*The task*.
In the listing below, the answer starts at the line that has "a selected collection." and stops after the line that has "Basic Gemini text"; please repeat that part exactly and nothing more.

*Recorded data*.

============

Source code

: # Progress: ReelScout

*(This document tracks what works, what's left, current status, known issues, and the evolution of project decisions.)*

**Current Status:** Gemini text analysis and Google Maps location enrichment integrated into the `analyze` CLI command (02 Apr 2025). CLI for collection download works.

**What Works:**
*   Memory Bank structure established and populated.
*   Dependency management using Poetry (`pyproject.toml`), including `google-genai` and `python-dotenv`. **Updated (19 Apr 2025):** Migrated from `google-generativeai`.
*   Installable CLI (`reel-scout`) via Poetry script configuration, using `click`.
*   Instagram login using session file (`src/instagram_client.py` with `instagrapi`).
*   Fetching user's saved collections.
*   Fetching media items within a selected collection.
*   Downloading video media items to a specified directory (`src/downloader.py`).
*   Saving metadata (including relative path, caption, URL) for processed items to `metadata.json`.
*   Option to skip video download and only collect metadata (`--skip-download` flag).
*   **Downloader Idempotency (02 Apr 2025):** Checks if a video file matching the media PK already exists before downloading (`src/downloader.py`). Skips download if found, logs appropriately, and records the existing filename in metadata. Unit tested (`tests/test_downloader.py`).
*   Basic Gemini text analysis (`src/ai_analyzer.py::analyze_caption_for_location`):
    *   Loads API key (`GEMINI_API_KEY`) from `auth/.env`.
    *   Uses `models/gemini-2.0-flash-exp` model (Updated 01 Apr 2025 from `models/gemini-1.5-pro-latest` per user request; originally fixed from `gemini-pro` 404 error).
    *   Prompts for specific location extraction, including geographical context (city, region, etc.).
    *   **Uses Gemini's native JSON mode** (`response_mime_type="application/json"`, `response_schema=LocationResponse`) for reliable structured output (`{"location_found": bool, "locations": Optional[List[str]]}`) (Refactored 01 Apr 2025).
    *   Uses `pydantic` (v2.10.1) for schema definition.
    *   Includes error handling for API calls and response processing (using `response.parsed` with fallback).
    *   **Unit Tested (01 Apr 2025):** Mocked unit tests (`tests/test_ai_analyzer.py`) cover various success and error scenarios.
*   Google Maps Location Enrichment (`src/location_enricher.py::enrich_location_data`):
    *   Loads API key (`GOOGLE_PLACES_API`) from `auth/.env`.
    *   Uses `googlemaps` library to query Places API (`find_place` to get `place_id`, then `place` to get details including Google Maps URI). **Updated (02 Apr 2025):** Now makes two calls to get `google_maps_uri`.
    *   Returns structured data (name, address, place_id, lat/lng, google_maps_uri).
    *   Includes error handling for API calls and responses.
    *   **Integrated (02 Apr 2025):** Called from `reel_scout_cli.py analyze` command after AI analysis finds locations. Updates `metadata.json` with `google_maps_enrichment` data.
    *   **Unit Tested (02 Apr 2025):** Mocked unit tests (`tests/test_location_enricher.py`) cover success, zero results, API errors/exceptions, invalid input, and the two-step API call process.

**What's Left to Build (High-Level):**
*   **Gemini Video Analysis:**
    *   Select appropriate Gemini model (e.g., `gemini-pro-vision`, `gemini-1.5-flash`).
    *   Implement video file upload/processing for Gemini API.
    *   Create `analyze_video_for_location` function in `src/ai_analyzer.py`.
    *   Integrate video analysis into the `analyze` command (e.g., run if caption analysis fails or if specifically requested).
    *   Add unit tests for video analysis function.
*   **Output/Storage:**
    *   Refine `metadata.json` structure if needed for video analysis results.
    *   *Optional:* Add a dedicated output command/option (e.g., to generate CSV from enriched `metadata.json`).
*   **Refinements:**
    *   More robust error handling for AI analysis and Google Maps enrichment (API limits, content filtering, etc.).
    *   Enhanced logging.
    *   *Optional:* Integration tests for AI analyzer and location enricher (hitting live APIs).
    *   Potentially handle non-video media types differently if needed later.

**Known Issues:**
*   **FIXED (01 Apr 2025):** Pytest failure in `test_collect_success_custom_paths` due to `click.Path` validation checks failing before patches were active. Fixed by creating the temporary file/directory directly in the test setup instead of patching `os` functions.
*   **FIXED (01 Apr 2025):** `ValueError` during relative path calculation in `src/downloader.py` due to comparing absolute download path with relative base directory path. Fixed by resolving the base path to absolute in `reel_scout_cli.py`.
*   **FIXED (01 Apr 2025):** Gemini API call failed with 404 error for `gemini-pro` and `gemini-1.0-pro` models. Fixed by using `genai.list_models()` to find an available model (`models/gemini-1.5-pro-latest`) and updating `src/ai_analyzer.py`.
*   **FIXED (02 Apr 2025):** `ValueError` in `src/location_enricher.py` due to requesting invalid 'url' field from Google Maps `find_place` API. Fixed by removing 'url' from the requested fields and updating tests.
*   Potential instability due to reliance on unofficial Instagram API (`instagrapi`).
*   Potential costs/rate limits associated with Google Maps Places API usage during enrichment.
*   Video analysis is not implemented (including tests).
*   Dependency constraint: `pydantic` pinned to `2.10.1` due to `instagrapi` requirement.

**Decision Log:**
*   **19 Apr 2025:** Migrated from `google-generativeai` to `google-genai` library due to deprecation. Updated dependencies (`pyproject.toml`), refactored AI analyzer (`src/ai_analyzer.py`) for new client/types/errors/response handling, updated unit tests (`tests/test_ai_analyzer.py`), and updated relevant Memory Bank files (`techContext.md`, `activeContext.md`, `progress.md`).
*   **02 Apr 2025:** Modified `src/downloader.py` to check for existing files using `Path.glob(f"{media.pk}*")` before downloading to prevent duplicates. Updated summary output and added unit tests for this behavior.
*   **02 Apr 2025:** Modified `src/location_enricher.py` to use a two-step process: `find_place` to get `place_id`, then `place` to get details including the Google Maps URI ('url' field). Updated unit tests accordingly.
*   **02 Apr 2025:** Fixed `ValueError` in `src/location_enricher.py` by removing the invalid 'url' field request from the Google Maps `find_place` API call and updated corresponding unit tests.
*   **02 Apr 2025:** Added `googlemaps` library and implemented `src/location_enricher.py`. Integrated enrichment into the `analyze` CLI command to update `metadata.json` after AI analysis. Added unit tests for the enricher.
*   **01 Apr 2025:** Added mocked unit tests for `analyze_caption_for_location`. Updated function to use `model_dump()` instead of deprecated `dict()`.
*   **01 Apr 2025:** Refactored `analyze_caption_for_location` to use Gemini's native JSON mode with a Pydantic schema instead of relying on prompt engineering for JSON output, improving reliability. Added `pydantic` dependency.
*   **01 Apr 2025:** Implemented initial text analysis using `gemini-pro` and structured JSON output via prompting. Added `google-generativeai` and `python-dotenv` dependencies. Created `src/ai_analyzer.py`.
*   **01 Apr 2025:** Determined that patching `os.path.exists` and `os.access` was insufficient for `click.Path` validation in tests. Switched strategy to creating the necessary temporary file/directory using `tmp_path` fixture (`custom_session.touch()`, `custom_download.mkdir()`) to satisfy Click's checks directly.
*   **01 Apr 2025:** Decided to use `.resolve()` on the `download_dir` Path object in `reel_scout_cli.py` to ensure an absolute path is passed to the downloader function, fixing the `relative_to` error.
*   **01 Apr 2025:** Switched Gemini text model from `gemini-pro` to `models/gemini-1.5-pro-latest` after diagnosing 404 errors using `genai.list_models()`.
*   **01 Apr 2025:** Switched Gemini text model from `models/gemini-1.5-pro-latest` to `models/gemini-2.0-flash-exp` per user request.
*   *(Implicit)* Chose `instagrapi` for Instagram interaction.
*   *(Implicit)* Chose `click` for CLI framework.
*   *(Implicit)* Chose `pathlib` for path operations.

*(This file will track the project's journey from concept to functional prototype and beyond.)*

============

*Expected answer*.
*   Fetching media items within a selected collection.
*   Downloading video media items to a specified directory (`src/downloader.py`).
*   Saving metadata (including relative path, caption, URL) for processed items to `metadata.json`.
*   Option to skip video download and only collect metadata (`--skip-download` flag).
*   **Downloader Idempotency (02 Apr 2025):** Checks if a video file matching the media PK already exists before downloading (`src/downloader.py`). Skips download if found, logs appropriately, and records the existing filename in metadata. Unit tested (`tests/test_downloader.py`).
*   Basic Gemini text analysis (`src/ai_analyzer.py::analyze_caption_for_location`):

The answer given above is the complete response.